METHODS Forty three microsatellite markers on chromosome 3 were genotyped in 353 affected sibling pairs of North European Caucasian extraction (average marker density 2 cM in the linkage interval). Marker order was defined by genetic and radiation hybrid techniques.
RESULTS The maximum single point logarithm of odds (LOD) score was observed for Crohn's disease at D3S3591. Peak multipoint LOD scores of 1.65 and 1.40 for the IBD phenotype were observed near D3S1304 (distal 3p) and near D3S1283 in the linkage region previously reported. Crohn's disease contributed predominantly to the linkage. The transmission disequilibrium test showed significant evidence of association (p=0.009) between allele 4 of D3S1076 and the IBD phenotype (51 transmittedv 28 non-transmitted).

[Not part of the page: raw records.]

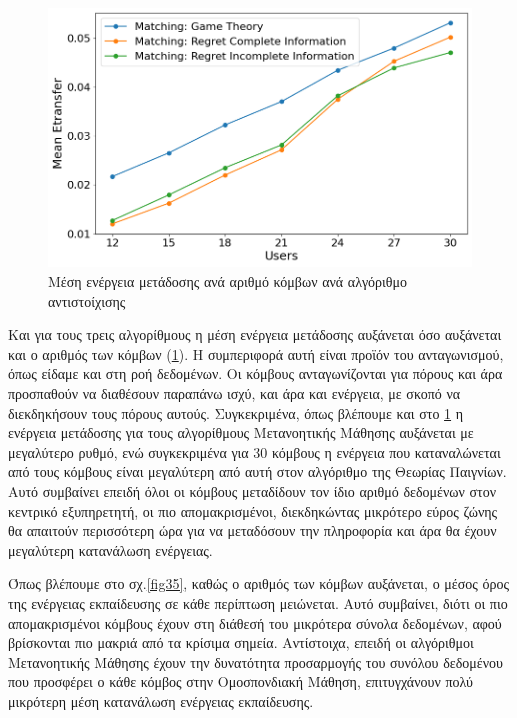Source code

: \begin{figure}[ht]
    \centering
    \includegraphics[width=\textwidth]{figures/chapter4/Mean_Etransfer_vs_Users.png}
    \caption{Μέση ενέργεια μετάδοσης ανά αριθμό κόμβων ανά αλγόριθμο αντιστοίχισης}
    \label{fig34}
\end{figure}

Και για τους τρεις αλγορίθμους η μέση ενέργεια μετάδοσης αυξάνεται όσο αυξάνεται και ο αριθμός των κόμβων (\ref{fig34}). Η συμπεριφορά αυτή είναι προϊόν του ανταγωνισμού, όπως είδαμε και στη ροή δεδομένων. Οι κόμβους ανταγωνίζονται για πόρους και άρα προσπαθούν να διαθέσουν παραπάνω ισχύ, και άρα και ενέργεια, με σκοπό να διεκδηκήσουν τους πόρους αυτούς. Συγκεκριμένα, όπως βλέπουμε και στο \ref{fig34} η ενέργεια μετάδοσης για τους αλγορίθμους Μετανοητικής Μάθησης αυξάνεται με μεγαλύτερο ρυθμό, ενώ συγκεκριμένα για 30 κόμβους η ενέργεια που καταναλώνεται από τους κόμβους είναι μεγαλύτερη από αυτή στον αλγόριθμο της Θεωρίας Παιγνίων. Αυτό συμβαίνει επειδή όλοι οι κόμβους μεταδίδουν τον ίδιο αριθμό δεδομένων στον κεντρικό εξυπηρετητή, οι πιο απομακρισμένοι, διεκδηκώντας μικρότερο εύρος ζώνης θα απαιτούν περισσότερη ώρα για να μεταδόσουν την πληροφορία και άρα θα έχουν μεγαλύτερη κατανάλωση ενέργειας.

Όπως βλέπουμε στο σχ.\ref{fig35}, καθώς ο αριθμός των κόμβων αυξάνεται, ο μέσος όρος της ενέργειας εκπαίδευσης σε κάθε περίπτωση μειώνεται. Αυτό συμβαίνει, διότι οι πιο απομακρισμένοι κόμβους έχουν στη διάθεσή του μικρότερα σύνολα δεδομένων, αφού βρίσκονται πιο μακριά από τα κρίσιμα σημεία. Αντίστοιχα, επειδή οι αλγόριθμοι Μετανοητικής Μάθησης έχουν την δυνατότητα προσαρμογής του συνόλου δεδομένου που προσφέρει ο κάθε κόμβος στην Ομοσπονδιακή Μάθηση, επιτυγχάνουν πολύ μικρότερη μέση κατανάλωση ενέργειας εκπαίδευσης. 

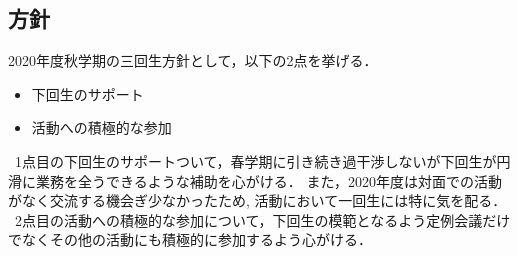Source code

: \subsection*{\newGradeIfKouki{}\thirdGrade{}方針}


2020年度秋学期の三回生方針として，以下の2点を挙げる．
\begin{itemize}
  \item 下回生のサポート
  \item 活動への積極的な参加
\end{itemize}
\ 1点目の下回生のサポートついて，春学期に引き続き過干渉しないが下回生が円滑に業務を全うできるような補助を心がける．
また，2020年度は対面での活動がなく交流する機会ぎ少なかったため, 活動において一回生には特に気を配る．
\ 2点目の活動への積極的な参加について，下回生の模範となるよう定例会議だけでなくその他の活動にも積極的に参加するよう心がける．
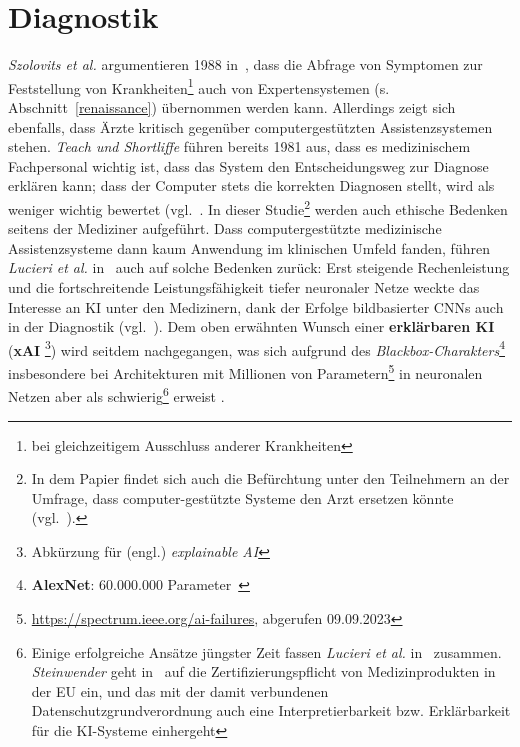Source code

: \section{Diagnostik}\label{sec:diagnostik}
\textit{Szolovits et al.} argumentieren 1988 in~\cite{Szo88}, dass die Abfrage von Symptomen zur Feststellung von Krankheiten\footnote{
    bei gleichzeitigem Ausschluss anderer Krankheiten
} auch von Expertensystemen (s. Abschnitt~\ref{renaissance}) übernommen werden kann. Allerdings zeigt sich ebenfalls, dass Ärzte kritisch gegenüber computergestützten Assistenzsystemen stehen. \textit{Teach und Shortliffe} führen bereits 1981 aus, dass es medizinischem Fachpersonal wichtig ist, dass das System den Entscheidungsweg zur Diagnose erklären kann; dass der Computer stets die korrekten Diagnosen stellt, wird als weniger wichtig bewertet (vgl.~\cite[551, ``Table V``: ``D.1`` sowie ``D14``]{TS81}. In dieser Studie\footnote{
    In dem Papier findet sich auch die Befürchtung unter den Teilnehmern an der Umfrage, dass computer-gestützte Systeme den Arzt ersetzen könnte (vgl.~\cite[543]{TS81}).
} werden auch ethische Bedenken seitens der Mediziner aufgeführt. Dass computergestützte medizinische Assistenzsysteme dann kaum Anwendung im klinischen Umfeld fanden, führen \textit{Lucieri et al.} in~\cite{LBDA22} auch auf solche Bedenken zurück: Erst steigende Rechenleistung und die fortschreitende Leistungsfähigkeit tiefer neuronaler Netze weckte das Interesse an KI unter den Medizinern, dank der Erfolge bildbasierter CNNs auch in der Diagnostik (vgl.~\cite[728]{LBDA22}). Dem oben erwähnten Wunsch einer \textbf{erklärbaren KI} (\textbf{xAI} \footnote{
    Abkürzung für (engl.) \textit{explainable AI}
}) wird seitdem nachgegangen, was sich aufgrund des \textit{Blackbox-Charakters}\footnote{
    \textbf{AlexNet}: 60.000.000 Parameter~\cite[1]{KSH12}
} insbesondere bei Architekturen mit Millionen von Parametern\footnote{
    \url{https://spectrum.ieee.org/ai-failures}, abgerufen 09.09.2023
} in neuronalen Netzen aber als schwierig\footnote{
    Einige erfolgreiche Ansätze jüngster Zeit fassen \textit{Lucieri et al.} in~\cite[733 ff]{LBDA22} zusammen. \textit{Steinwender} geht in~\cite[765]{Ste22} auf die Zertifizierungspflicht von Medizinprodukten in der EU ein, und das mit der damit verbundenen Datenschutzgrundverordnung auch eine Interpretierbarkeit bzw. Erklärbarkeit für die KI-Systeme einhergeht
} erweist
.
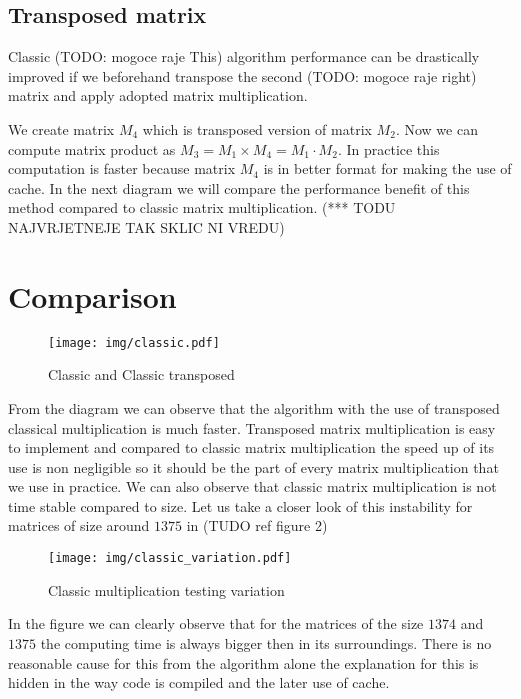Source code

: \documentclass[a4paper,11pt]{article}
\begin{document}
\subsection{Transposed matrix}

Classic (TODO: mogoce raje This) algorithm performance can be drastically improved if we beforehand transpose the second (TODO: mogoce raje right) matrix and apply adopted matrix multiplication. 

We create matrix $M_{4}$ which is transposed version of matrix $M_{2}$. 
Now we can compute matrix product as $M_{3} = M_{1} \times M_{4} = M_{1} \cdot M_{2}$. 
In practice this computation is faster because matrix $M_{4}$ is in better format for making the use of cache.
In the next diagram we will compare the performance benefit of this method compared to classic matrix multiplication. (*** TODU NAJVRJETNEJE TAK SKLIC NI VREDU)

\section{Comparison}
\begin{figure}[h]
\centering
\texttt{[image: img/classic.pdf]}
\caption{Classic and Classic transposed}
\label{fig:classic}
\end{figure}

From the diagram we can observe that the algorithm with the use of transposed classical multiplication is much faster. 
Transposed matrix multiplication is easy to implement and compared to classic matrix multiplication the speed up of its use is non negligible so it should be the part of every matrix multiplication that we use in practice. 
We can also observe that classic matrix multiplication is not time stable compared to size.
Let us take a closer look of this instability for matrices of size around $1375$ in (TUDO ref figure 2)
\begin{figure}[h]
\centering
\texttt{[image: img/classic\_variation.pdf]}
\caption{Classic multiplication testing variation}
\label{fig:classic}
\end{figure}

In the figure we can clearly observe that for the matrices of the size $1374$ and $1375$ the computing time is always bigger then in its surroundings. 
There is no reasonable cause for this from the algorithm alone the explanation for this is hidden in the way code is compiled and the later use of cache.
\end{document}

Two known polymorphisms in the CCR2 and CCR5 genes were analysed, neither of which showed significant association with IBD. Additional haplotype associations were observed in the vicinity of D3S1076.
CONCLUSIONS This study provides confirmatory linkage evidence for an IBD susceptibility locus on chromosome 3p and suggests that CCR2 and CCR5 are unlikely to be major susceptibility loci for IBD. The association findings in this region warrant further investigation.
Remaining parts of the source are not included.